→ YOUR ASSIGNMENT
What lines in the records below hold the string "target"? Please show them.

[Source texts of formatted documents]
::::

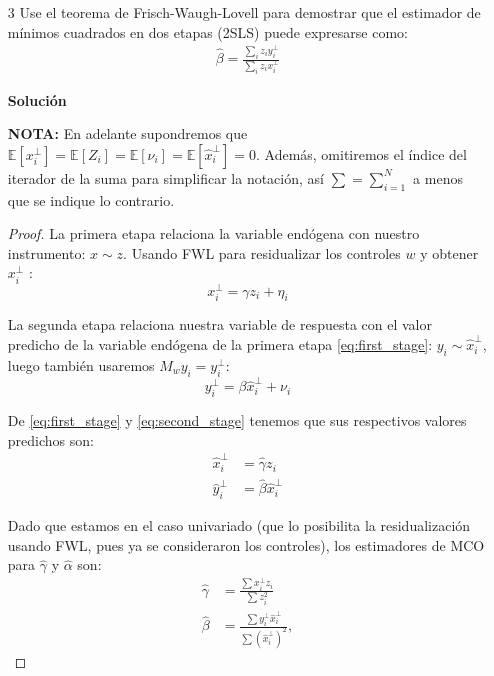 \documentclass[a4paper, answers, addpoints, 11pt]{exam}
\newenvironment{solucion}{%
  \begin{mdframed}[
    backgroundcolor=blue!5,    %
    linecolor=blue!50,          %
    linewidth=2pt,              %
    leftmargin=10pt,            %
    rightmargin=8pt,           %
    topline=true,              %
    bottomline=true,            %
    roundcorner=10pt,           %
    innerleftmargin=10pt,       %
    innerrightmargin=10pt,      %
    innerbottommargin=10pt,     %
    innertopmargin=10pt         %
  ]%
  \begin{tcolorbox}[colframe=blue!50!black, colback=blue!50, coltitle=white, sharp corners=all, boxrule=1mm, width=\textwidth, halign=left, valign=center, top=0mm, bottom=0mm, left=0mm, right=0mm] \textbf{Solución} \end{tcolorbox} }{\end{mdframed}}
\begin{document}
\begin{enumerate}
    \item[3] Use el teorema de Frisch-Waugh-Lovell para demostrar que el estimador de mínimos cuadrados en dos etapas (2SLS) puede expresarse como:
    \begin{align}
    \hat{\beta} = \frac{\sum_{i} z_i y^{\perp}_{i}}{\sum_{i} z_i x^{\perp}_{i}} \label{eq:beta_fwl_IV}
    \end{align}

    \begin{solucion}
    \textbf{NOTA:} En adelante supondremos que $\mathbb{E}[x_i^{\perp}] = \mathbb{E}[Z_i] = \mathbb{E}[\nu_i] = \mathbb{E}[\hat{x}_i^{\perp}] = 0$. Además, omitiremos el índice del iterador de la suma para simplificar la notación, así $\sum=\sum_{i=1}^N$ a menos que se indique lo contrario.
    \begin{proof}
        
    
    La primera etapa relaciona la variable endógena con nuestro instrumento: $x \sim z$. Usando FWL para residualizar los controles $w$ y obtener $x_i^\perp$ :
\begin{equation}
    x_i^{\perp} = \gamma z_i + \eta_i \label{eq:first_stage}
\end{equation}

La segunda etapa relaciona nuestra variable de respuesta con el valor predicho de la variable endógena de la primera etapa \ref{eq:first_stage}: $y_i \sim \hat{x}_i^\perp$, luego también usaremos $M_w y_i = y_i^{\perp}$:
\begin{equation}
    y_i^{\perp} = \beta \hat{x}_i^{\perp} + \nu_i \label{eq:second_stage}
\end{equation}

De \ref{eq:first_stage} y \ref{eq:second_stage} tenemos que sus respectivos valores predichos son:
\begin{align}
    \hat{x}_i^{\perp} &= \hat{\gamma} z_i \label{eq:fit_fs} \\
    \hat{y}_i^{\perp} &= \hat{\beta} \hat{x}_i^{\perp} \label{eq:fit_ss}
\end{align}

Dado que estamos en el caso univariado (que lo posibilita la residualización usando FWL, pues ya se consideraron los controles), los estimadores de MCO para $\hat{\gamma}$ y $\hat{\alpha}$ son:
\begin{align}
    \hat{\gamma} &= \frac{\sum x_i^{\perp} z_i}{\sum z_i^2} \label{eq:gamma_hat} \\
    \hat{\beta} &= \frac{\sum y_i^{\perp} \hat{x}_i^{\perp}}{\sum (\hat{x}_i^{\perp})^2} \label{eq:beta_hat},
\end{align}


\end{proof}
\end{solucion}
\end{enumerate}
\end{document}
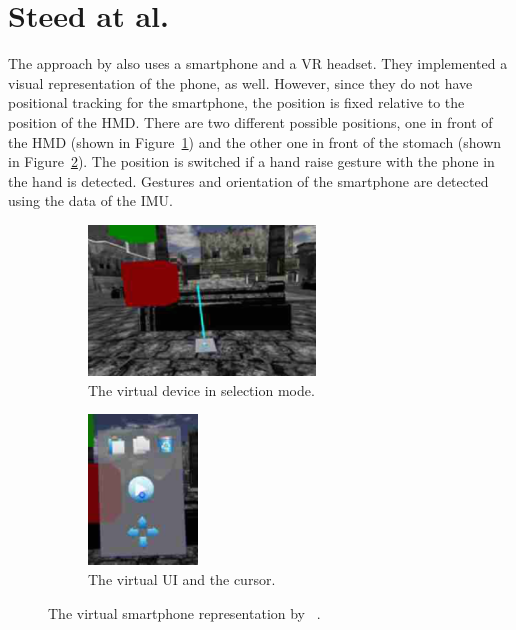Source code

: \section{Steed at al.}\label{section:steed-2013}
The approach by \citeauthor{Steed.2013} also uses a smartphone and a \ac{VR} headset. They implemented a visual representation of the phone, as well. However, since they do not have positional tracking for the smartphone, the position is fixed relative to the position of the \ac{HMD}. There are two different possible positions, one in front of the \ac{HMD} (shown in Figure~\ref{fig:steed-2013-laser-pointer}) and the other one in front of the stomach (shown in Figure~\ref{fig:steed-2013-ui}). The position is switched if a hand raise gesture with the phone in the hand is detected. Gestures and orientation of the smartphone are detected using the data of the \ac{IMU}. 

\begin{figure}[H]
  \centering
  \begin{subfigure}{0.45\textwidth}%
    \centering%
    \includegraphics[height=4cm]{figures/related_work/steed_2013_laser_pointer.png}
    \caption{The virtual device in selection mode.}\label{fig:steed-2013-laser-pointer}%
  \end{subfigure}%
  \hspace{0.1\textwidth}%
  \begin{subfigure}{0.45\textwidth}%
    \centering%
    \includegraphics[height=4cm]{figures/related_work/steed_2013_ui.png}
    \caption{The virtual \ac{UI} and the cursor.}\label{fig:steed-2013-ui}
  \end{subfigure}%
  \caption[Virtual smartphone representation by Steep et al.]{The virtual smartphone representation by \citeauthor{Steed.2013}~\protect\cite[43]{Steed.2013}.}\label{fig:steed-2013}
\end{figure}

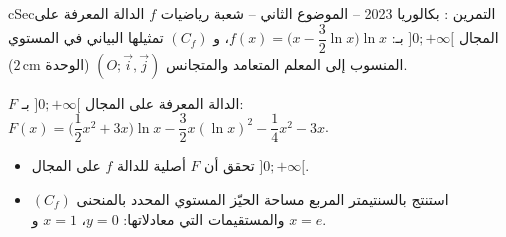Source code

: \documentclass[12pt,a4paper]{article}
\newenvironment{BOX}[2]{\begin{otherlanguage}{english}\begin{arbox}{#1}{#2}}{\end{arbox}\end{otherlanguage}}
\newcounter{exo}
\newenvironment{tamrin}[1]{\stepcounter{exo}\begin{BOX}{cSec}{التمرين \theexo: #1}}{\end{BOX}}
\newenvironment{sq}{\begin{itemize}[leftmargin=2.4em,itemsep=3pt]}{\end{itemize}}
\newcommand{\qa}{\item[(أ)]}\newcommand{\qb}{\item[(ب)]}\newcommand{\qc}{\item[(جـ)]}\newcommand{\qd}{\item[(د)]}\newcommand{\qe}{\item[(هـ)]}
\begin{document}
\begin{tamrin}{بكالوريا 2023 -- الموضوع الثاني -- شعبة رياضيات}
$f$ الدالة المعرفة على المجال $]0;+\infty[$ بـ: $f(x)=\Big(x-\dfrac32\ln x\Big)\ln x$، و $(C_f)$ تمثيلها البياني في المستوي المنسوب إلى المعلم المتعامد والمتجانس $(O;\vec i,\vec j)$ (الوحدة $2\,\text{cm}$).

$F$ الدالة المعرفة على المجال $]0;+\infty[$ بـ: $F(x)=\Big(\dfrac12x^2+3x\Big)\ln x-\dfrac32x(\ln x)^2-\dfrac14x^2-3x$.
\begin{sq}
\qa تحقق أن $F$ أصلية للدالة $f$ على المجال $]0;+\infty[$.
\qb استنتج بالسنتيمتر المربع مساحة الحيّز المستوي المحدد بالمنحنى $(C_f)$ والمستقيمات التي معادلاتها: $y=0$، $x=1$ و $x=e$.
\end{sq}
\end{tamrin}
\end{document}
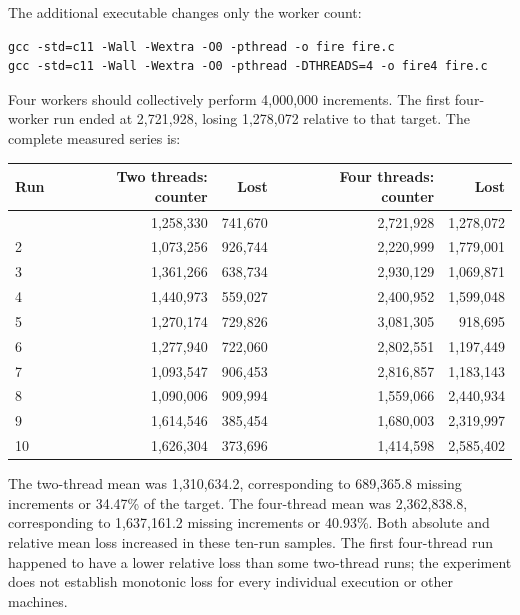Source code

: \documentclass[12pt,a4paper]{article}
\begin{document}
The additional executable changes only the worker count:

\par\noindent\begin{minipage}{\linewidth}

\begin{lstlisting}
gcc -std=c11 -Wall -Wextra -O0 -pthread -o fire fire.c
gcc -std=c11 -Wall -Wextra -O0 -pthread -DTHREADS=4 -o fire4 fire.c
\end{lstlisting}

\end{minipage}\par

Four workers should collectively perform 4,000,000 increments. The first
four-worker run ended at 2,721,928, losing 1,278,072 relative to that
target. The complete measured series is:

{\def\LTcaptype{table} %
\begin{longtable}[]{@{}lrrrr@{}}
\toprule\noalign{}
Run & Two threads: counter & Lost & Four threads: counter & Lost \\
\midrule\noalign{}
\endhead
\bottomrule\noalign{}
\endlastfoot
1 & 1,258,330 & 741,670 & 2,721,928 & 1,278,072 \\
2 & 1,073,256 & 926,744 & 2,220,999 & 1,779,001 \\
3 & 1,361,266 & 638,734 & 2,930,129 & 1,069,871 \\
4 & 1,440,973 & 559,027 & 2,400,952 & 1,599,048 \\
5 & 1,270,174 & 729,826 & 3,081,305 & 918,695 \\
6 & 1,277,940 & 722,060 & 2,802,551 & 1,197,449 \\
7 & 1,093,547 & 906,453 & 2,816,857 & 1,183,143 \\
8 & 1,090,006 & 909,994 & 1,559,066 & 2,440,934 \\
9 & 1,614,546 & 385,454 & 1,680,003 & 2,319,997 \\
10 & 1,626,304 & 373,696 & 1,414,598 & 2,585,402 \\
\end{longtable}
}

The two-thread mean was 1,310,634.2, corresponding to 689,365.8 missing
increments or 34.47\% of the target. The four-thread mean was
2,362,838.8, corresponding to 1,637,161.2 missing increments or 40.93\%.
Both absolute and relative mean loss increased in these ten-run samples.
The first four-thread run happened to have a lower relative loss than
some two-thread runs; the experiment does not establish monotonic loss
for every individual execution or other machines.
\end{document}
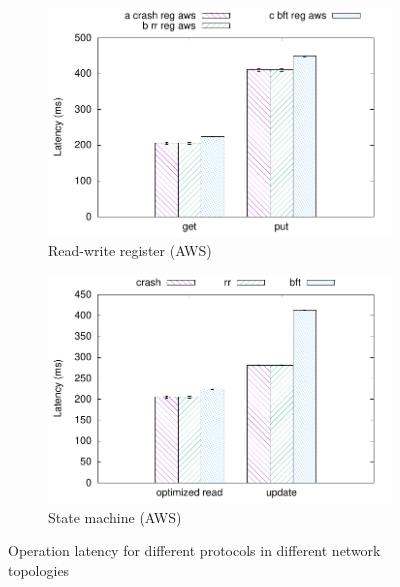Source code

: \begin{figure}[th!]
    \begin{subfigure}[t]{0.24 * 10cm}
        \includegraphics[width=\linewidth]{teem_results/protocol/aws/aws_reg}
        \caption{Read-write register (AWS)}\label{fig:aws_reg_lat}
    \end{subfigure}
    \begin{subfigure}[t]{0.24 * 10cm}
        \centering
        \includegraphics[width=\linewidth]{teem_results/protocol/aws/aws_smr}
        \caption{State machine (AWS)}\label{fig:aws_smr_lat}
    \end{subfigure}
    \caption{Operation latency for different protocols in
    different network topologies}
\end{figure}\label{fig:protocol_lat}


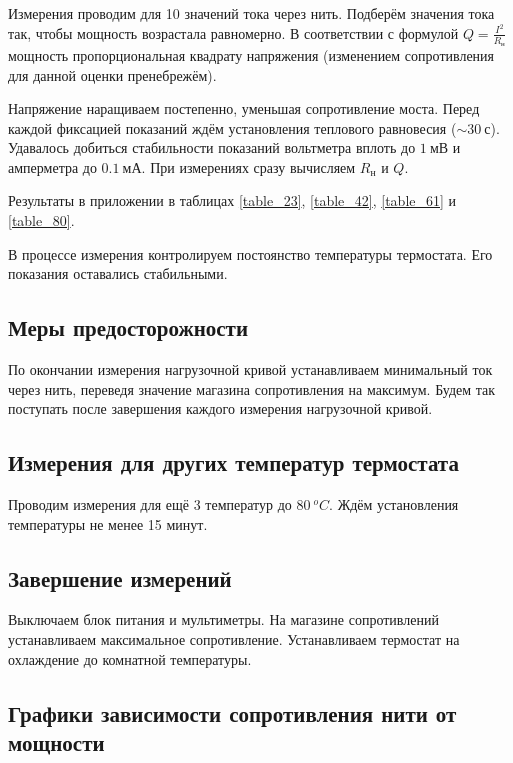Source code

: \documentclass[a4paper, 12pt]{article}
\begin{document}
            Измерения проводим для 10 значений тока через нить. Подберём значения тока так, чтобы мощность возрастала равномерно. В соответствии с формулой $Q = \frac{I^2}{R_н}$ мощность пропорциональная квадрату напряжения (изменением сопротивления для данной оценки пренебрежём).

            Напряжение наращиваем постепенно, уменьшая сопротивление моста. Перед каждой фиксацией показаний ждём установления теплового равновесия ($\sim 30~с$). Удавалось добиться стабильности показаний вольтметра вплоть до $1~мВ$ и амперметра до $0.1~мА$. При измерениях сразу вычисляем $R_н$ и $Q$.

            Результаты в приложении в таблицах \ref{table_23}, \ref{table_42}, \ref{table_61} и \ref{table_80}.

            В процессе измерения контролируем постоянство температуры термостата. Его показания оставались стабильными.

        \subsection{Меры предосторожности}

            По окончании измерения нагрузочной кривой устанавливаем минимальный ток через нить, переведя значение магазина сопротивления на максимум. Будем так поступать после завершения каждого измерения нагрузочной кривой.

        \subsection{Измерения для других температур термостата}

            Проводим измерения для ещё 3 температур до $80~^oC$. Ждём установления температуры не менее 15 минут.

        \subsection{Завершение измерений}

            Выключаем блок питания и мультиметры. На магазине сопротивлений устанавливаем максимальное сопротивление. Устанавливаем термостат на охлаждение до комнатной температуры.

        \subsection{Графики зависимости сопротивления нити от мощности}
\end{document}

::::

→ EXERCISE RESPONSE
target. The complete measured series is:
increments or 34.47\% of the target. The four-thread mean was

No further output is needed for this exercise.